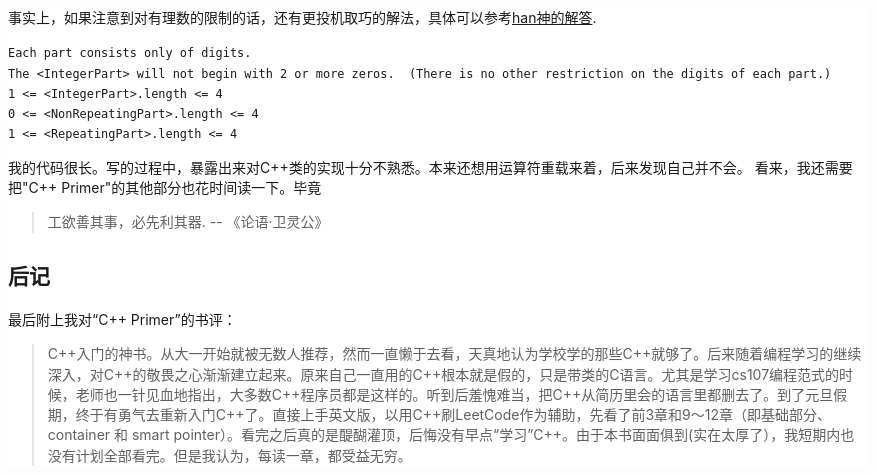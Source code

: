 事实上，如果注意到对有理数的限制的话，还有更投机取巧的解法，具体可以参考[han神的解答](https://leetcode.com/problems/equal-rational-numbers/discuss/214203/JavaC++Python-Easy-Cheat).
```
Each part consists only of digits.
The <IntegerPart> will not begin with 2 or more zeros.  (There is no other restriction on the digits of each part.)
1 <= <IntegerPart>.length <= 4
0 <= <NonRepeatingPart>.length <= 4
1 <= <RepeatingPart>.length <= 4
```

我的代码很长。写的过程中，暴露出来对C++类的实现十分不熟悉。本来还想用运算符重载来着，后来发现自己并不会。
看来，我还需要把"C++ Primer"的其他部分也花时间读一下。毕竟
> 工欲善其事，必先利其器.
-- 《论语·卫灵公》

## 后记

最后附上我对“C++ Primer”的书评：
>C++入门的神书。从大一开始就被无数人推荐，然而一直懒于去看，天真地认为学校学的那些C++就够了。后来随着编程学习的继续深入，对C++的敬畏之心渐渐建立起来。原来自己一直用的C++根本就是假的，只是带类的C语言。尤其是学习cs107编程范式的时候，老师也一针见血地指出，大多数C++程序员都是这样的。听到后羞愧难当，把C++从简历里会的语言里都删去了。到了元旦假期，终于有勇气去重新入门C++了。直接上手英文版，以用C++刷LeetCode作为辅助，先看了前3章和9～12章（即基础部分、container 和 smart pointer）。看完之后真的是醍醐灌顶，后悔没有早点“学习”C++。由于本书面面俱到(实在太厚了），我短期内也没有计划全部看完。但是我认为，每读一章，都受益无穷。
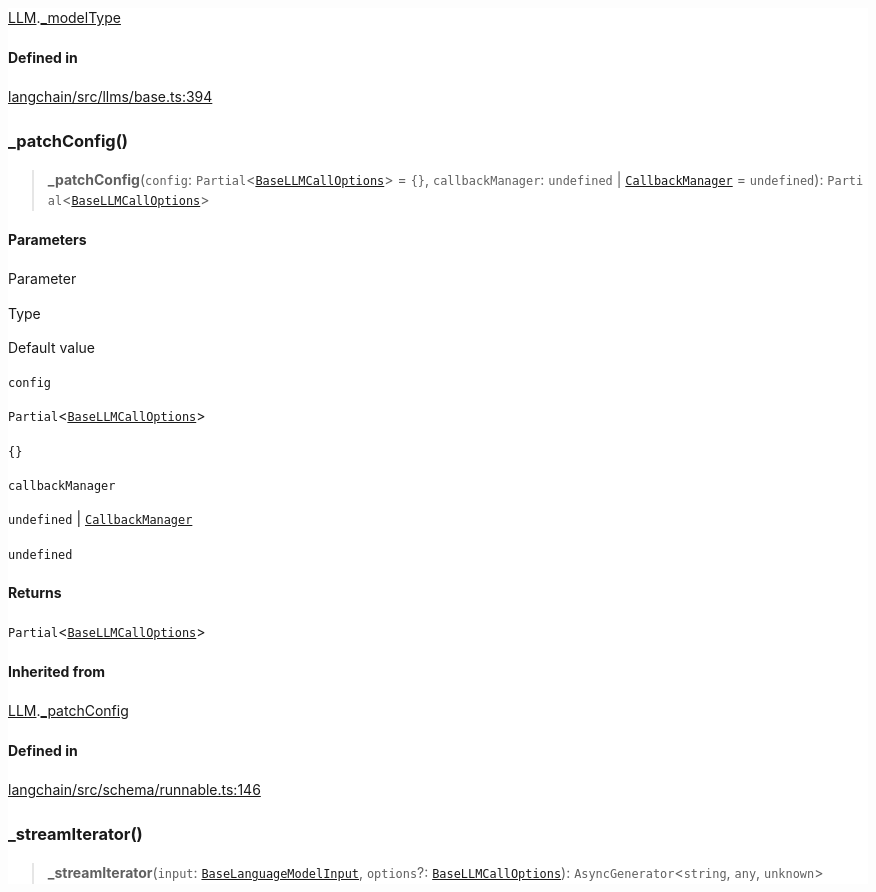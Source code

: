 [LLM](/docs/api/llms_base/classes/LLM).[\_modelType](/docs/api/llms_base/classes/LLM#_modeltype)

#### Defined in[](#defined-in-30 "Direct link to Defined in")

[langchain/src/llms/base.ts:394](https://github.com/hwchase17/langchainjs/blob/1c1274d/langchain/src/llms/base.ts#L394)

### \_patchConfig()[](#_patchconfig "Direct link to _patchconfig")

> **\_patchConfig**(`config`: `Partial`<[`BaseLLMCallOptions`](/docs/api/llms_base/interfaces/BaseLLMCallOptions)\> = `{}`, `callbackManager`: `undefined` | [`CallbackManager`](/docs/api/callbacks/classes/CallbackManager) = `undefined`): `Partial`<[`BaseLLMCallOptions`](/docs/api/llms_base/interfaces/BaseLLMCallOptions)\>

#### Parameters[](#parameters-3 "Direct link to Parameters")

Parameter

Type

Default value

`config`

`Partial`<[`BaseLLMCallOptions`](/docs/api/llms_base/interfaces/BaseLLMCallOptions)\>

`{}`

`callbackManager`

`undefined` | [`CallbackManager`](/docs/api/callbacks/classes/CallbackManager)

`undefined`

#### Returns[](#returns-10 "Direct link to Returns")

`Partial`<[`BaseLLMCallOptions`](/docs/api/llms_base/interfaces/BaseLLMCallOptions)\>

#### Inherited from[](#inherited-from-22 "Direct link to Inherited from")

[LLM](/docs/api/llms_base/classes/LLM).[\_patchConfig](/docs/api/llms_base/classes/LLM#_patchconfig)

#### Defined in[](#defined-in-31 "Direct link to Defined in")

[langchain/src/schema/runnable.ts:146](https://github.com/hwchase17/langchainjs/blob/1c1274d/langchain/src/schema/runnable.ts#L146)

### \_streamIterator()[](#_streamiterator "Direct link to _streamiterator")

> **\_streamIterator**(`input`: [`BaseLanguageModelInput`](/docs/api/base_language/types/BaseLanguageModelInput), `options`?: [`BaseLLMCallOptions`](/docs/api/llms_base/interfaces/BaseLLMCallOptions)): `AsyncGenerator`<`string`, `any`, `unknown`\>
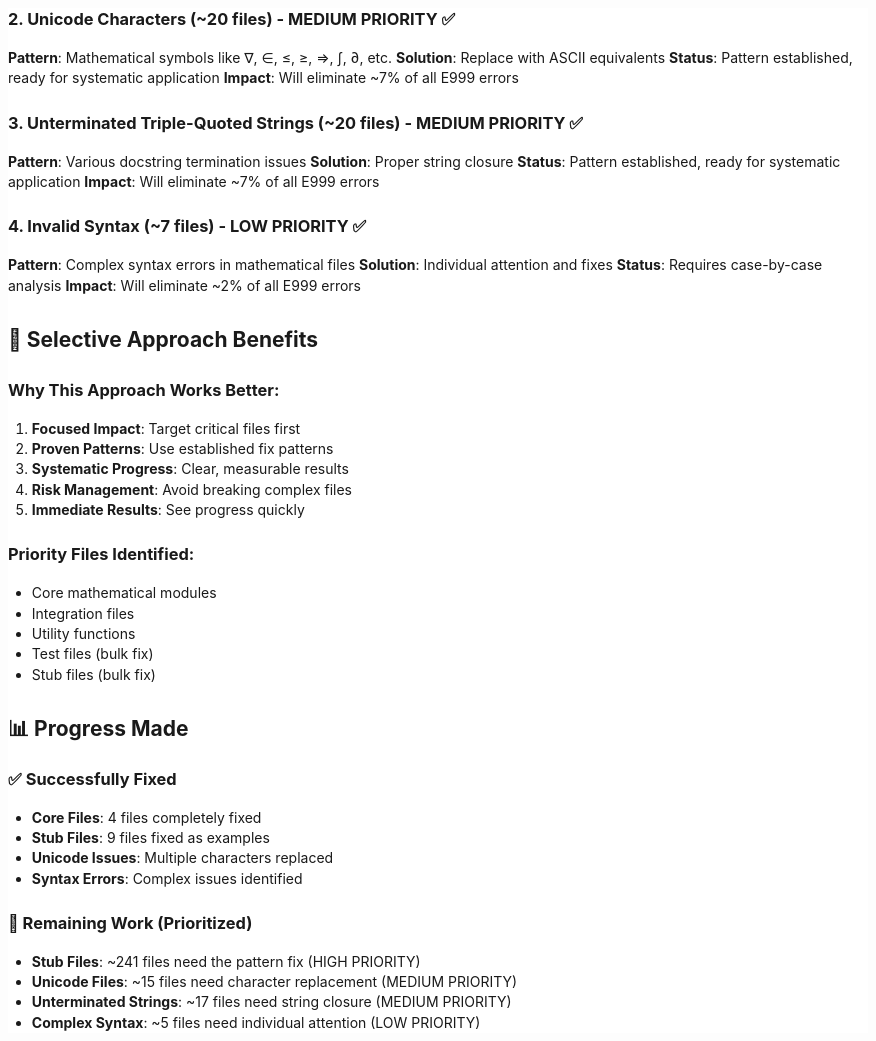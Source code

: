 ### 2. Unicode Characters (~20 files) - MEDIUM PRIORITY ✅
**Pattern**: Mathematical symbols like ∇, ∈, ≤, ≥, ⇒, ∫, ∂, etc.
**Solution**: Replace with ASCII equivalents
**Status**: Pattern established, ready for systematic application
**Impact**: Will eliminate ~7% of all E999 errors

### 3. Unterminated Triple-Quoted Strings (~20 files) - MEDIUM PRIORITY ✅
**Pattern**: Various docstring termination issues
**Solution**: Proper string closure
**Status**: Pattern established, ready for systematic application
**Impact**: Will eliminate ~7% of all E999 errors

### 4. Invalid Syntax (~7 files) - LOW PRIORITY ✅
**Pattern**: Complex syntax errors in mathematical files
**Solution**: Individual attention and fixes
**Status**: Requires case-by-case analysis
**Impact**: Will eliminate ~2% of all E999 errors

## 🚀 Selective Approach Benefits

### Why This Approach Works Better:
1. **Focused Impact**: Target critical files first
2. **Proven Patterns**: Use established fix patterns
3. **Systematic Progress**: Clear, measurable results
4. **Risk Management**: Avoid breaking complex files
5. **Immediate Results**: See progress quickly

### Priority Files Identified:
- Core mathematical modules
- Integration files
- Utility functions
- Test files (bulk fix)
- Stub files (bulk fix)

## 📊 Progress Made

### ✅ Successfully Fixed
- **Core Files**: 4 files completely fixed
- **Stub Files**: 9 files fixed as examples
- **Unicode Issues**: Multiple characters replaced
- **Syntax Errors**: Complex issues identified

### 🔄 Remaining Work (Prioritized)
- **Stub Files**: ~241 files need the pattern fix (HIGH PRIORITY)
- **Unicode Files**: ~15 files need character replacement (MEDIUM PRIORITY)
- **Unterminated Strings**: ~17 files need string closure (MEDIUM PRIORITY)
- **Complex Syntax**: ~5 files need individual attention (LOW PRIORITY)
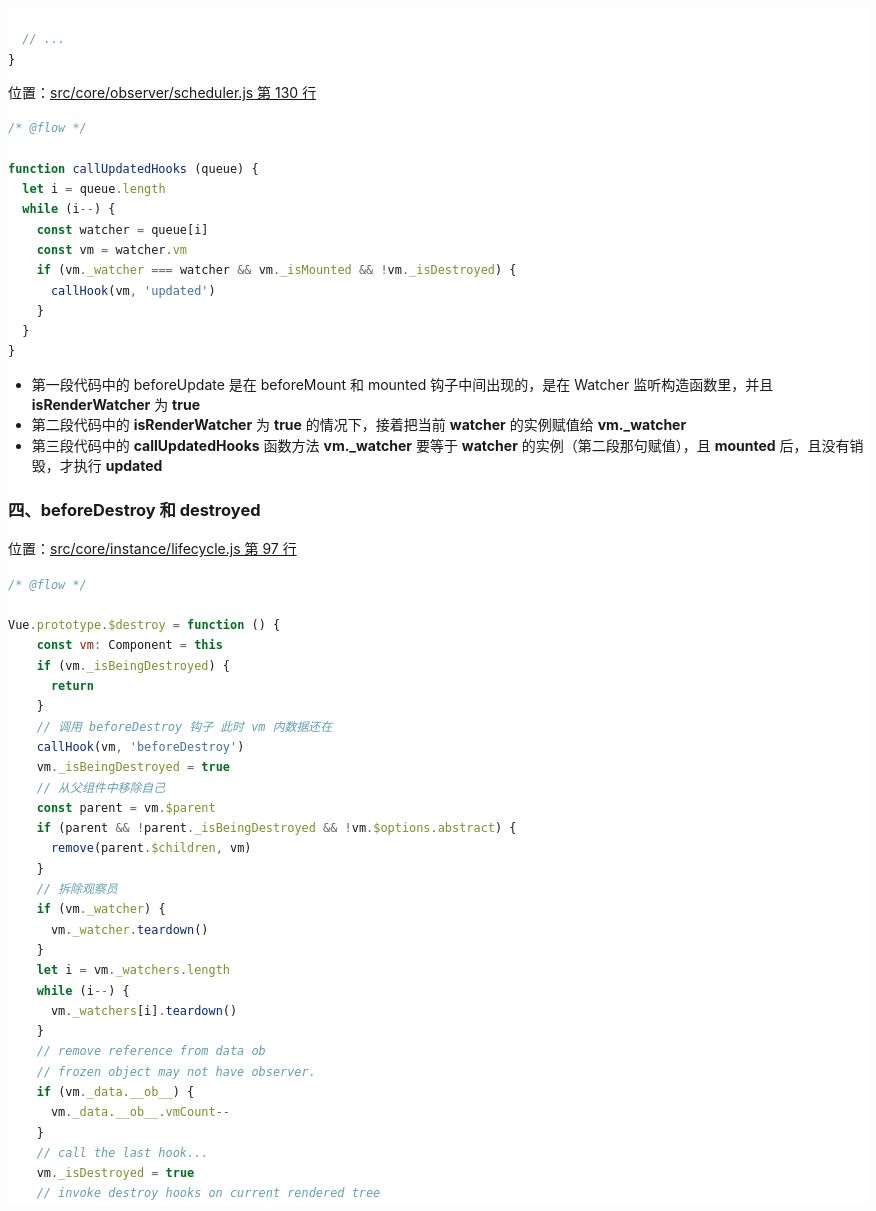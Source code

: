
 ```JavaScript

  // ...
}
```

位置：[src/core/observer/scheduler.js 第 130 行](https://github.com/vuejs/vue/blob/dev/src/core/observer/scheduler.js#L130)

```JavaScript
/* @flow */

function callUpdatedHooks (queue) {
  let i = queue.length
  while (i--) {
    const watcher = queue[i]
    const vm = watcher.vm
    if (vm._watcher === watcher && vm._isMounted && !vm._isDestroyed) {
      callHook(vm, 'updated')
    }
  }
}
```

- 第一段代码中的 <span color="#42b983">beforeUpdate</span> 是在 <span color="#42b983">beforeMount</span> 和 <span color="#42b983">mounted</span> 钩子中间出现的，是在 Watcher 监听构造函数里，并且 **isRenderWatcher** 为 **true**
- 第二段代码中的 **isRenderWatcher** 为 **true** 的情况下，接着把当前 **watcher** 的实例赋值给 **vm.\_watcher**
- 第三段代码中的 **callUpdatedHooks** 函数方法 **vm.\_watcher** 要等于 **watcher** 的实例（第二段那句赋值），且 **mounted** 后，且没有销毁，才执行 **updated**

### 四、beforeDestroy 和 destroyed

位置：[src/core/instance/lifecycle.js 第 97 行](https://github.com/vuejs/vue/blob/dev/src/core/instance/lifecycle.js#L97)

```JavaScript
/* @flow */

Vue.prototype.$destroy = function () {
    const vm: Component = this
    if (vm._isBeingDestroyed) {
      return
    }
    // 调用 beforeDestroy 钩子 此时 vm 内数据还在
    callHook(vm, 'beforeDestroy')
    vm._isBeingDestroyed = true
    // 从父组件中移除自己
    const parent = vm.$parent
    if (parent && !parent._isBeingDestroyed && !vm.$options.abstract) {
      remove(parent.$children, vm)
    }
    // 拆除观察员
    if (vm._watcher) {
      vm._watcher.teardown()
    }
    let i = vm._watchers.length
    while (i--) {
      vm._watchers[i].teardown()
    }
    // remove reference from data ob
    // frozen object may not have observer.
    if (vm._data.__ob__) {
      vm._data.__ob__.vmCount--
    }
    // call the last hook...
    vm._isDestroyed = true
    // invoke destroy hooks on current rendered tree
```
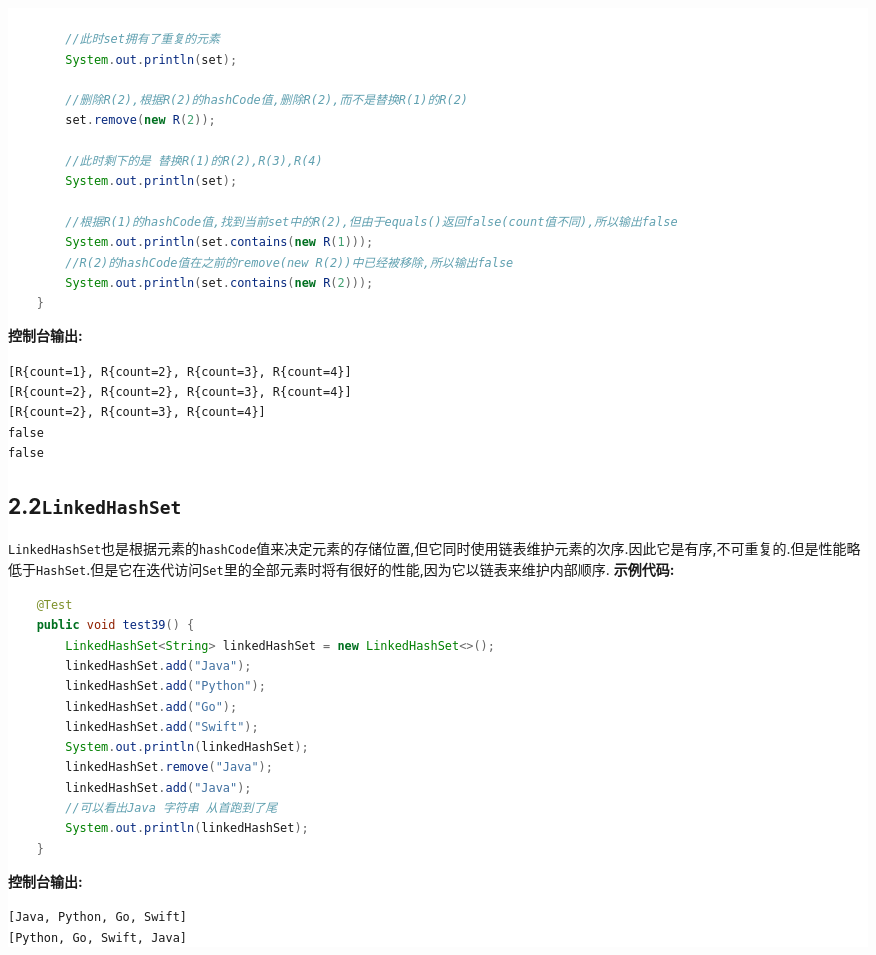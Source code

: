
 ```java

        //此时set拥有了重复的元素
        System.out.println(set);

        //删除R(2),根据R(2)的hashCode值,删除R(2),而不是替换R(1)的R(2)
        set.remove(new R(2));

        //此时剩下的是 替换R(1)的R(2),R(3),R(4)
        System.out.println(set);

        //根据R(1)的hashCode值,找到当前set中的R(2),但由于equals()返回false(count值不同),所以输出false
        System.out.println(set.contains(new R(1)));
        //R(2)的hashCode值在之前的remove(new R(2))中已经被移除,所以输出false
        System.out.println(set.contains(new R(2)));
    }
```

**控制台输出:**

```
[R{count=1}, R{count=2}, R{count=3}, R{count=4}]
[R{count=2}, R{count=2}, R{count=3}, R{count=4}]
[R{count=2}, R{count=3}, R{count=4}]
false
false
```

## 2.2`LinkedHashSet`

`LinkedHashSet`也是根据元素的`hashCode`值来决定元素的存储位置,但它同时使用链表维护元素的次序.因此它是有序,不可重复的.但是性能略低于`HashSet`.但是它在迭代访问`Set`里的全部元素时将有很好的性能,因为它以链表来维护内部顺序.
**示例代码:**

```java
	@Test
    public void test39() {
        LinkedHashSet<String> linkedHashSet = new LinkedHashSet<>();
        linkedHashSet.add("Java");
        linkedHashSet.add("Python");
        linkedHashSet.add("Go");
        linkedHashSet.add("Swift");
        System.out.println(linkedHashSet);
        linkedHashSet.remove("Java");
        linkedHashSet.add("Java");
        //可以看出Java 字符串 从首跑到了尾
        System.out.println(linkedHashSet);
    }
```

**控制台输出:**

```
[Java, Python, Go, Swift]
[Python, Go, Swift, Java]
```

________________________________________

▶ [Exercise details] The lines you return should be those above that contain the word "IntegerPart", every one of them.

▶ [Reply]
The <IntegerPart> will not begin with 2 or more zeros.  (There is no other restriction on the digits of each part.)
1 <= <IntegerPart>.length <= 4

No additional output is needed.